Saturday, December 02, 2006

Statistical Shenanigans

I had just barely begun surfin' the 'net this morning when a headline grabbed my attention:

Americans Drive Less for First Time in 25 Years

Intrigued, I followed the link and read the article. The headline is based on the following statistic:

  • Average miles per driver in 2004: 13,711
  • Average miles per driver in 2005: 13,657

For those of you who may be, as I am, mathematically challenged, that is a drop of 54 miles driven from one year to the next. WOW! Tremendous! Surely this is indicative of a major shift in gas consumption and driving patterns!

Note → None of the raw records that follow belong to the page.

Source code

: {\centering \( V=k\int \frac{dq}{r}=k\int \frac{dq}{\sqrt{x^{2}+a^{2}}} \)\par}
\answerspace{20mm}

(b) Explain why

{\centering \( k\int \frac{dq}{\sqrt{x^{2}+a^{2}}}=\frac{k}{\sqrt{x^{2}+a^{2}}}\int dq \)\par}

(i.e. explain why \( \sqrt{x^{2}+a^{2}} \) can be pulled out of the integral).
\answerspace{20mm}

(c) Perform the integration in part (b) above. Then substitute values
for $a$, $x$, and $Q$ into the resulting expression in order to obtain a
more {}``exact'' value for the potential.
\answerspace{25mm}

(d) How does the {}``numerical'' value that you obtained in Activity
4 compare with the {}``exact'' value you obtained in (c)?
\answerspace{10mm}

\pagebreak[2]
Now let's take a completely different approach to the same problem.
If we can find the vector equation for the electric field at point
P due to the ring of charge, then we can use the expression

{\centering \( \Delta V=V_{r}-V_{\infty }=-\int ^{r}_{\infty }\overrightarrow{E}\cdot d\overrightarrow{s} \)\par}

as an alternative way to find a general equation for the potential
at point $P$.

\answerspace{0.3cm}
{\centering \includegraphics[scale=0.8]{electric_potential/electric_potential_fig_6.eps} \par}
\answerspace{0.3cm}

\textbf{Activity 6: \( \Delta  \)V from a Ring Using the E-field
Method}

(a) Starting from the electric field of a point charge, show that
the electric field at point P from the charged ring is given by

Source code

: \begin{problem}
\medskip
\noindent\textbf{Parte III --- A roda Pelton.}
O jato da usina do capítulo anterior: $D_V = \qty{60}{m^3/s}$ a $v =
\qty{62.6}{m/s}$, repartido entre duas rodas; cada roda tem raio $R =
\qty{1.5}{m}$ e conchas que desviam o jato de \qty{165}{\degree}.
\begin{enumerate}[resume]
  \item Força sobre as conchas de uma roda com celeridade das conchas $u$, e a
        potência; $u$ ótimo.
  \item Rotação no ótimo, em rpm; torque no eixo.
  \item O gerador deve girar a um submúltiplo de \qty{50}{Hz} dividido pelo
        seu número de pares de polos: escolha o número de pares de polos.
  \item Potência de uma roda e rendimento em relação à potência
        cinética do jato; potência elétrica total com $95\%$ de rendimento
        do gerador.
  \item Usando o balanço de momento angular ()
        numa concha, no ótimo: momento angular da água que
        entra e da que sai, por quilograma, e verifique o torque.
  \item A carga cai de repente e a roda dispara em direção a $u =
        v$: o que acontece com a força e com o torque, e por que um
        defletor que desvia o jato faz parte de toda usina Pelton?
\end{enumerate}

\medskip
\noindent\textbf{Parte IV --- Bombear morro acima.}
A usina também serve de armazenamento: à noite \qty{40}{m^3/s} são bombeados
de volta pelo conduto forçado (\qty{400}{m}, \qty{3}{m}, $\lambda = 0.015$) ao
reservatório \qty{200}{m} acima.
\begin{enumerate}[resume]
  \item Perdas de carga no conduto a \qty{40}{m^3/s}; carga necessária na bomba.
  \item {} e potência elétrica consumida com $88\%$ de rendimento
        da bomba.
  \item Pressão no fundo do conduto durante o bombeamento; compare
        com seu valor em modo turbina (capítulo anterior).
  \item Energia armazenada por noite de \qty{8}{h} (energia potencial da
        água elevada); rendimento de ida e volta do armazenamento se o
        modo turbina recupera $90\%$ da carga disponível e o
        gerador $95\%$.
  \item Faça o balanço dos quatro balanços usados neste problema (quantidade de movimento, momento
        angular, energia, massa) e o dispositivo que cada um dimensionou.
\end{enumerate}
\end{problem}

Now, Dave can tell you that I am no statistician. I sweated my way through my mandatory statistics course in graduate school and worked harder in that course than in just about any other course I ever took. But even I know that a drop of 4/10 of 1 percent is not statistically significant. Which brings me to one of Dave's and my pet peeves: misuse of statistics.

Every day, one can scan newspapers, web sites, blogs, books, magazine and journal articles (even academic ones - remember the famous Bell Curve controversy of the 90s, stimulated by the faulty research of two Harvard professors?) and observe the persistent mauling, manhandling, misuse, abuse and slaughter of statistics. I think there are two reasons why people routinely get away with so many statistical shenanigans.

First, people are easily impressed with numbers. If something can be counted, weighed, measured and illustrated with a bar graph, we love it. Speaking philosophically for a moment, I think this impressionability is rooted in a deep-seated human desire for control of our environments - social, physical, professional, etc. We believe that if we can name it and quantify it, we can gain mastery over it. Some semblance of control is psychologically necessary if we are to function in a chaotic, precarious world in which, frankly, most of what happens around us and to us is beyond our control.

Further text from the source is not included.